[Stored dataset items]
==*==

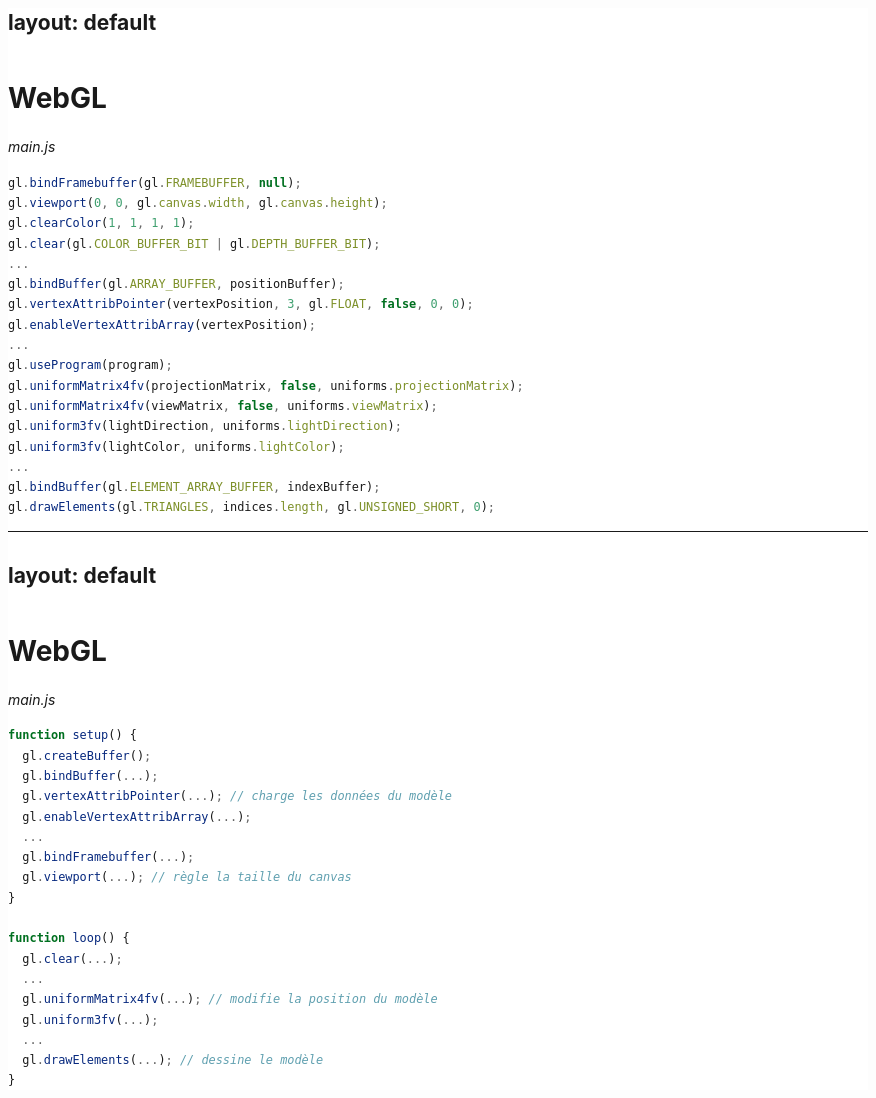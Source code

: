 layout: default
---

# WebGL

<em>main.js</em>

```js
gl.bindFramebuffer(gl.FRAMEBUFFER, null);
gl.viewport(0, 0, gl.canvas.width, gl.canvas.height);
gl.clearColor(1, 1, 1, 1);
gl.clear(gl.COLOR_BUFFER_BIT | gl.DEPTH_BUFFER_BIT);
...
gl.bindBuffer(gl.ARRAY_BUFFER, positionBuffer);
gl.vertexAttribPointer(vertexPosition, 3, gl.FLOAT, false, 0, 0);
gl.enableVertexAttribArray(vertexPosition);
...
gl.useProgram(program);
gl.uniformMatrix4fv(projectionMatrix, false, uniforms.projectionMatrix);
gl.uniformMatrix4fv(viewMatrix, false, uniforms.viewMatrix);
gl.uniform3fv(lightDirection, uniforms.lightDirection);
gl.uniform3fv(lightColor, uniforms.lightColor);
...
gl.bindBuffer(gl.ELEMENT_ARRAY_BUFFER, indexBuffer);
gl.drawElements(gl.TRIANGLES, indices.length, gl.UNSIGNED_SHORT, 0);
```

<style>
  .shiki {
    --slidev-code-font-size: 0.85rem;
  }
</style>

---
layout: default
---

# WebGL

<em>main.js</em>

```js {all|1-9|10-18|all}
function setup() {
  gl.createBuffer();
  gl.bindBuffer(...);
  gl.vertexAttribPointer(...); // charge les données du modèle
  gl.enableVertexAttribArray(...);
  ...
  gl.bindFramebuffer(...);
  gl.viewport(...); // règle la taille du canvas
}

function loop() {
  gl.clear(...);
  ...
  gl.uniformMatrix4fv(...); // modifie la position du modèle
  gl.uniform3fv(...);
  ...
  gl.drawElements(...); // dessine le modèle
}
```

==*==

### [Assignment]
Word for word, print all of the data; skip the pictures.

### [Written response]
Source code

: layout: default
---

# WebGL

<em>main.js</em>

```js
gl.bindFramebuffer(gl.FRAMEBUFFER, null);
gl.viewport(0, 0, gl.canvas.width, gl.canvas.height);
gl.clearColor(1, 1, 1, 1);
gl.clear(gl.COLOR_BUFFER_BIT | gl.DEPTH_BUFFER_BIT);
...
gl.bindBuffer(gl.ARRAY_BUFFER, positionBuffer);
gl.vertexAttribPointer(vertexPosition, 3, gl.FLOAT, false, 0, 0);
gl.enableVertexAttribArray(vertexPosition);
...
gl.useProgram(program);
gl.uniformMatrix4fv(projectionMatrix, false, uniforms.projectionMatrix);
gl.uniformMatrix4fv(viewMatrix, false, uniforms.viewMatrix);
gl.uniform3fv(lightDirection, uniforms.lightDirection);
gl.uniform3fv(lightColor, uniforms.lightColor);
...
gl.bindBuffer(gl.ELEMENT_ARRAY_BUFFER, indexBuffer);
gl.drawElements(gl.TRIANGLES, indices.length, gl.UNSIGNED_SHORT, 0);
```

<style>
  .shiki {
    --slidev-code-font-size: 0.85rem;
  }
</style>

---
layout: default
---

# WebGL

<em>main.js</em>

```js {all|1-9|10-18|all}
function setup() {
  gl.createBuffer();
  gl.bindBuffer(...);
  gl.vertexAttribPointer(...); // charge les données du modèle
  gl.enableVertexAttribArray(...);
  ...
  gl.bindFramebuffer(...);
  gl.viewport(...); // règle la taille du canvas
}

function loop() {
  gl.clear(...);
  ...
  gl.uniformMatrix4fv(...); // modifie la position du modèle
  gl.uniform3fv(...);
  ...
  gl.drawElements(...); // dessine le modèle
}
```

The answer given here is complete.